Un document de Pôle Emploi, publié par France 3 sur son site Internet, confirme la version des faits. À l’emplacement «motif de non embauche», un responsable de l’entreprise a écrit: «Problème d’identité au sein de la société – deux mêmes prénoms non voulus par la direction». Pourtant, comme la salariée était en période d’essai, l’employeur n’était pas tenu de fournir un motif de rupture du contrat.
«Un employeur n’a pas le pouvoir unilatéral de demander aux salariés de changer de prénom», affirme au Figaro Éric Rocheblave, avocat spécialiste en droit du travail. Pour lui, l’employeur est donc en faute. Le Code du travail, l’article L1121-1 stipule que «nul ne peut apporter aux droits des personnes et aux libertés individuelles et collectives de restrictions qui ne seraient pas justifiées par la nature de la tâche à accomplir ni proportionnées au but recherché». Le prénom fait partie de ses «libertés individuelles». L’employé est donc en droit de refuser de porter un autre prénom que le sien s’il considère que la raison avancée par son patron n’est pas justifiée. Selon l’avocat, la jeune salariée peut porter plainte pour licenciement abusif. «C’est un cas typique de discrimination. L’employeur reproche à son employé de s’appeler Marion», ajoute-t-il. Reste à savoir ce qu’en penseront les juges si la salariée saisit les juges. «Dans ce cas, la défense devra prouver par des témoignagnes de clients que le refus de la salariée aurait pu causer des torts à l’entreprise», conclut Éric Rocheblave.

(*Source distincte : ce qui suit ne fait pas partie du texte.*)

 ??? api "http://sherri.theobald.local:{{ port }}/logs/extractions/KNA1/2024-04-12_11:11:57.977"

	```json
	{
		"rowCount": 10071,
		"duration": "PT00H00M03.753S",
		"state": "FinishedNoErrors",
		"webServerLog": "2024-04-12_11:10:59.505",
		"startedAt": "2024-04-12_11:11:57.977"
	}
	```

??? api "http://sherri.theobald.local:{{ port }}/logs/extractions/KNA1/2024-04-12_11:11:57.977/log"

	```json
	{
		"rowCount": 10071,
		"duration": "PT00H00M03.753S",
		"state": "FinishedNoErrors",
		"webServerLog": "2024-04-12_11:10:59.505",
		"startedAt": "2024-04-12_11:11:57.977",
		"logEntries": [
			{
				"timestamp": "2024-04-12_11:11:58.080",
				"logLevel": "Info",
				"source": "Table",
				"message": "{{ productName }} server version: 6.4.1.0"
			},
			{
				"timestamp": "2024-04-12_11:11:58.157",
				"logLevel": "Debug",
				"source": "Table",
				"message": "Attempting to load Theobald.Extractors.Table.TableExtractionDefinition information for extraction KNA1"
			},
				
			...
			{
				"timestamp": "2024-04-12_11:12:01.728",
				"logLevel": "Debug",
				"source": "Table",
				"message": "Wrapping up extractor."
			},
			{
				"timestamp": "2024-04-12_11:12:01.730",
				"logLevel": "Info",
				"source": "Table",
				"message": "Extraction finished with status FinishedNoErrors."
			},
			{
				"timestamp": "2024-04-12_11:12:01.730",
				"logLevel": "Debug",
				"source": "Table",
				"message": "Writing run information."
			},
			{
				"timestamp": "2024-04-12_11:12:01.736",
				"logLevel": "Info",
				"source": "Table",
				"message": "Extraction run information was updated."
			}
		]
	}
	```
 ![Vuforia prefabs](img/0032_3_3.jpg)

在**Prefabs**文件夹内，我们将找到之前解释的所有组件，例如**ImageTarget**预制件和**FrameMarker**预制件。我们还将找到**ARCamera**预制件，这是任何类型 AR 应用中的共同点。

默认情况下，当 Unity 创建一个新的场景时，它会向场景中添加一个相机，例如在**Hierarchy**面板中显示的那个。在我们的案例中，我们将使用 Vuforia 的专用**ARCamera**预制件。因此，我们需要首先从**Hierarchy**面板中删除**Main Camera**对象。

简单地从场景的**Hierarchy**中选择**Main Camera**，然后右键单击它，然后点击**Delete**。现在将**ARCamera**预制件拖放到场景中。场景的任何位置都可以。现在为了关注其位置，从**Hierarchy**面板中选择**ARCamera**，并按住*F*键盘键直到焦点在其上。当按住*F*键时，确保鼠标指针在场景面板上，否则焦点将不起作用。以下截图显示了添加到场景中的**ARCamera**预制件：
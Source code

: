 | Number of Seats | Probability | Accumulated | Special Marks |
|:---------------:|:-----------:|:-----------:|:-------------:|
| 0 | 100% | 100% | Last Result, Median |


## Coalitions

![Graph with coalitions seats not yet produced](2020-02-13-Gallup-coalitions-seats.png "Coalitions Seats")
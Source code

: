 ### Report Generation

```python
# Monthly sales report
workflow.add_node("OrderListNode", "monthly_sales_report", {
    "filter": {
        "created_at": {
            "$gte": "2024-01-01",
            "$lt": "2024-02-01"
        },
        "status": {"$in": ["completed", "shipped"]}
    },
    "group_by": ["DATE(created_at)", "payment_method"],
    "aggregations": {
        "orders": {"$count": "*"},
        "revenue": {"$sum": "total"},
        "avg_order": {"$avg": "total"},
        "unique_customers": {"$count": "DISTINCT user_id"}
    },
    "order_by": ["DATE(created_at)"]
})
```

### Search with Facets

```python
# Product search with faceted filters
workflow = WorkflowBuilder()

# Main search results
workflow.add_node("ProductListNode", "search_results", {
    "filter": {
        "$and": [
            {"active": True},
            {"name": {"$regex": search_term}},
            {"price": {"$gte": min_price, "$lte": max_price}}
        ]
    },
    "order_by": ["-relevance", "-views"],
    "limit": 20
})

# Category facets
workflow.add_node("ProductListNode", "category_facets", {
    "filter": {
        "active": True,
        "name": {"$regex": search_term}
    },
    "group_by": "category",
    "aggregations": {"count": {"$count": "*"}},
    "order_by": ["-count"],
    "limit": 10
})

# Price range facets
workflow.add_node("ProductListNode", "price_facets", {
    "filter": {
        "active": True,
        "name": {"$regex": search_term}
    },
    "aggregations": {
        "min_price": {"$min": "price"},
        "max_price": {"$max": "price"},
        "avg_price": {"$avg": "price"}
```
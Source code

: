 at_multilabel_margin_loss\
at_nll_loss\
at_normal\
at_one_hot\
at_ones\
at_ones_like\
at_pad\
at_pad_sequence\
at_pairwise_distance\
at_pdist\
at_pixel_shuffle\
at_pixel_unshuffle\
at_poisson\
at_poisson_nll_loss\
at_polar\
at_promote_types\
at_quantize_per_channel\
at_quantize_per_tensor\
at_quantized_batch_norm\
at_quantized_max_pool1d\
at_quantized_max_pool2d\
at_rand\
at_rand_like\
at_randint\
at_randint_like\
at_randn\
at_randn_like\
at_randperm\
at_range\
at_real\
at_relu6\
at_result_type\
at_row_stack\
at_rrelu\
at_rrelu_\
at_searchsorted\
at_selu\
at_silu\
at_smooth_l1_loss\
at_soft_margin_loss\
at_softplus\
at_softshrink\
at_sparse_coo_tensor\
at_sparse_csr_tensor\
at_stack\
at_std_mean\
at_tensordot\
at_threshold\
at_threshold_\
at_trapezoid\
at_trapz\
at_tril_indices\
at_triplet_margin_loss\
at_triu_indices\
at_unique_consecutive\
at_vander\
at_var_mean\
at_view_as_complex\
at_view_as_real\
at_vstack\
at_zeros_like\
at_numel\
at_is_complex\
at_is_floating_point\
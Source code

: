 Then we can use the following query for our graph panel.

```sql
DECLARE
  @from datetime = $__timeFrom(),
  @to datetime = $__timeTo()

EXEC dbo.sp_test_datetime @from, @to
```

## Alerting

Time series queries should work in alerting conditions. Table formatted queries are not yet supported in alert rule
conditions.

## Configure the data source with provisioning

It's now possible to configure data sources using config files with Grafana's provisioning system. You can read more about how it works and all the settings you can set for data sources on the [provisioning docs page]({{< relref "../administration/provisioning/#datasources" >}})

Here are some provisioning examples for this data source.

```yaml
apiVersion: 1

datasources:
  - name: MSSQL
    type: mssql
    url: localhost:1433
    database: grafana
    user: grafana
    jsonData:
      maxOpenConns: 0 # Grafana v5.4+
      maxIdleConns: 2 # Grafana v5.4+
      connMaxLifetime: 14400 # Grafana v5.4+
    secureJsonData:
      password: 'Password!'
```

Un cas similaire a été jugé par la Cour d’appel d’Aix-en-Provence le 18 septembre 2007. L’employeur d’un salarié d’une maison de retraite prénommé Mohamed lui a demandé de se prénommer Laurent. Deux ans plus tard, il obtient de son patron de pouvoir reprendre l’usage de son prénom. Non sans l’avoir attaqué en dommages et intérêts. Dans un premier temps, le salarié a été débouté par la Cour d’appel qui explique qu’il avait accepté ce changement de prénom lors de son embauche et qu’au moment de la signature du contrat de travail, quatre salariés de l’entreprise se prénommaient aussi Mohamed. Une décision de justice annulée deux ans plus tard par la Cour de Cassation qui reconnaît le cas de discrimination.